Mit dem Schicksal der eingeschlossenen Stadt Sarajewo verband Hermanns ein besonderes Schicksal. Dort lebte sein Agent und persönlicher Freund Ervin Rustemagic mit seiner Familie, als aus dem Austragungsort der Olympischen Winterspiele ein Kampfgebiet wurde. Trotz der katastrophalen Nachrichtenverbindungen gelang es den beiden, einen Briefverkehr per Fax aufrecht zu erhalten, der den belgischen Zeichner dazu bewog, alle Hebel in Bewegung zu setzen, um seinen Freund und dessen Familie aus dieser Stadt herauszubringen. Die frustrierenden Erfahrungen, die er bei diesem erfolglosen Vorhaben machen mußte, waren wohl die Triebfeder für die Entstehung dieses Comics.

Erzählt wird die frei erfundene Geschichte eines angeheuerten Söldners, der die entführte Tochter einer schweizerischen Geldadligen zurückbringen soll. Ihr Vater hat sich mit ihr als Erbin und dem Geld in seine Heimatstadt Sarajevo abgesetzt. Als ob die Situation nicht brenzlig genug wäre, bekommt der Kidnapper Wind von dem Auftrag seiner Gattin und setzt einen Killer auf seinen Verfolger an.

Der Plot ist simpel aber gut, beim Finale vielleicht ein wenig zu pathetisch. Das Bemerkenswerteste ist jedoch das Zusammentreffen von realistischem Plot, in Gestalt von Hermanns realistischem Strich und dem sarkastischen Abweichen von dieser Maxime: Die blauen Helme der UNO-Truppen sind Schlumpfmützen aus Blech. Die UN trägt den Namen „Boutros-Rallye“ und beschränkt sich auf Protestnoten in Form von aufblasbaren erhobenen Zeigefingern, die weithin sichtbar über die Stadt treiben. Die Situation der UN wird zu einem danse makabre.Bild aus Hermanns Sarajevo Tango
In SARAJEVO TANGO zeigt sich Hermann von seiner bösartigsten Seite, er spart nicht mit Zynismus und verspritzt überall sein Gift. Diese Wut im Bauch scheint ihn jedoch beflügelt zu haben, etwas Außergewöhnliches zu schaffen, in jeder Hinsicht.

Comics, wie sie normal über die Ladentheke gehen, dienen in erster Linie der Unterhaltung, manchmal auch ausschließlich. Viel mehr als verbrämte Variationen des bekannten Spiels Gut-gegen-Böse sind selten zu finden. Comics, die sich großer Beliebtheit erfreuen sind per se unpolitisch. Den politischen Anspruch haben nach wie vor die Karikaturen inne und wenn man so will auch noch die Underground Comics, die allerdings in steter Regelmäßigkeit ihre Schärfe verlieren, wenn sie von der Industrie entdeckt werden und den Massengeschmack bedienen müssen.
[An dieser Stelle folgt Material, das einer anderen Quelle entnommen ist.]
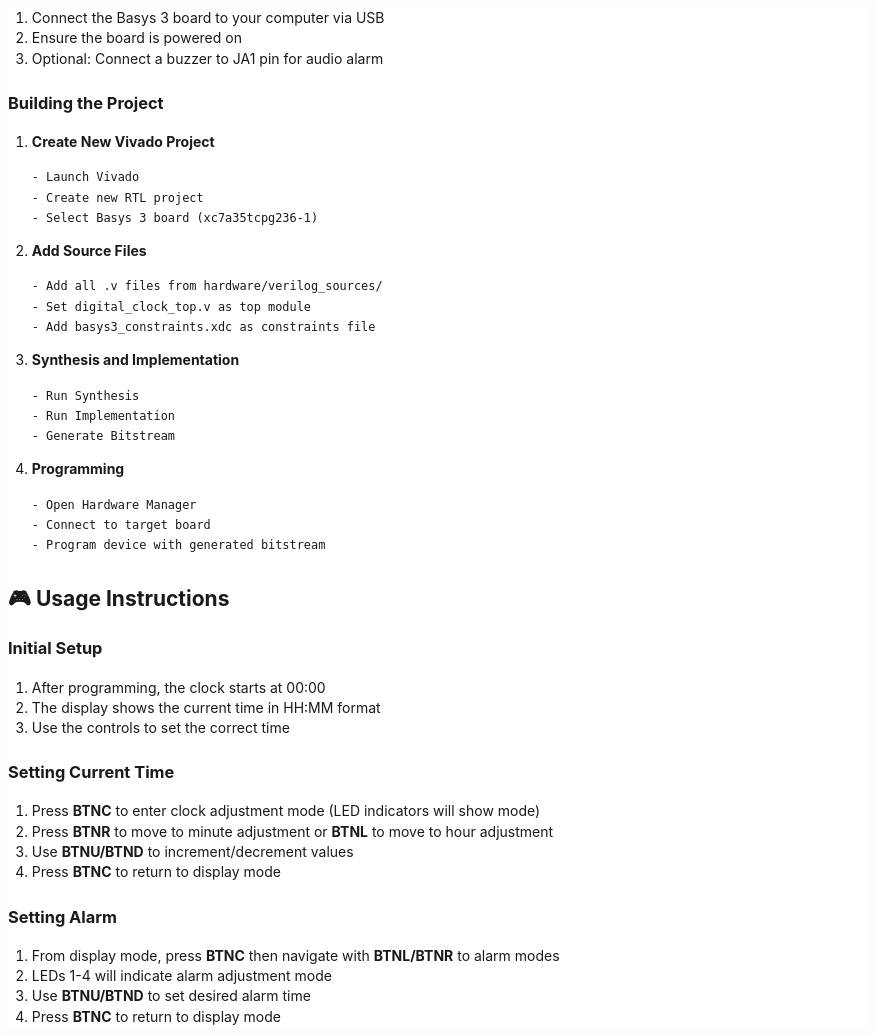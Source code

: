 1. Connect the Basys 3 board to your computer via USB
2. Ensure the board is powered on
3. Optional: Connect a buzzer to JA1 pin for audio alarm

### Building the Project

1. **Create New Vivado Project**

   ```
   - Launch Vivado
   - Create new RTL project
   - Select Basys 3 board (xc7a35tcpg236-1)
   ```

2. **Add Source Files**

   ```
   - Add all .v files from hardware/verilog_sources/
   - Set digital_clock_top.v as top module
   - Add basys3_constraints.xdc as constraints file
   ```

3. **Synthesis and Implementation**

   ```
   - Run Synthesis
   - Run Implementation
   - Generate Bitstream
   ```

4. **Programming**
   ```
   - Open Hardware Manager
   - Connect to target board
   - Program device with generated bitstream
   ```

## 🎮 Usage Instructions

### Initial Setup

1. After programming, the clock starts at 00:00
2. The display shows the current time in HH:MM format
3. Use the controls to set the correct time

### Setting Current Time

1. Press **BTNC** to enter clock adjustment mode (LED indicators will show mode)
2. Press **BTNR** to move to minute adjustment or **BTNL** to move to hour adjustment
3. Use **BTNU/BTND** to increment/decrement values
4. Press **BTNC** to return to display mode

### Setting Alarm

1. From display mode, press **BTNC** then navigate with **BTNL/BTNR** to alarm modes
2. LEDs 1-4 will indicate alarm adjustment mode
3. Use **BTNU/BTND** to set desired alarm time
4. Press **BTNC** to return to display mode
Es ist zugegebenermaßen schwer, einen aufwendigen Comic zu gestalten, der nicht durch seine lange Produktionszeit von der Aktualität der Ereignisse überholt wird. Aber was man der nicht- graphischen Literatur, der Belletristik und dem Sachbuch zugute hält, sollte auch hier gelten. Das Credo der Tagespresse „Nichts ist älter als die Zeitung vom Vortag!“ verliert dort seine Gültigkeit, wo es gilt eine intensive Auseinandersetzung mit einem Thema zu führen, das über das Präsentieren von sog. Fakten hinausgeht.

Ob der Friedensschluß von Dayton letztendlich dem Gemetzel in Ex-Jugoslawien ein wirkliches Ende gemacht hat, oder was auch immer passieren wird: Was seit April 1992 auf dem Balkan geschah, kann nicht wieder ungeschehen gemacht werden – auch nicht die erbärmlichen Fehlleistungen der UN0 und der NATO.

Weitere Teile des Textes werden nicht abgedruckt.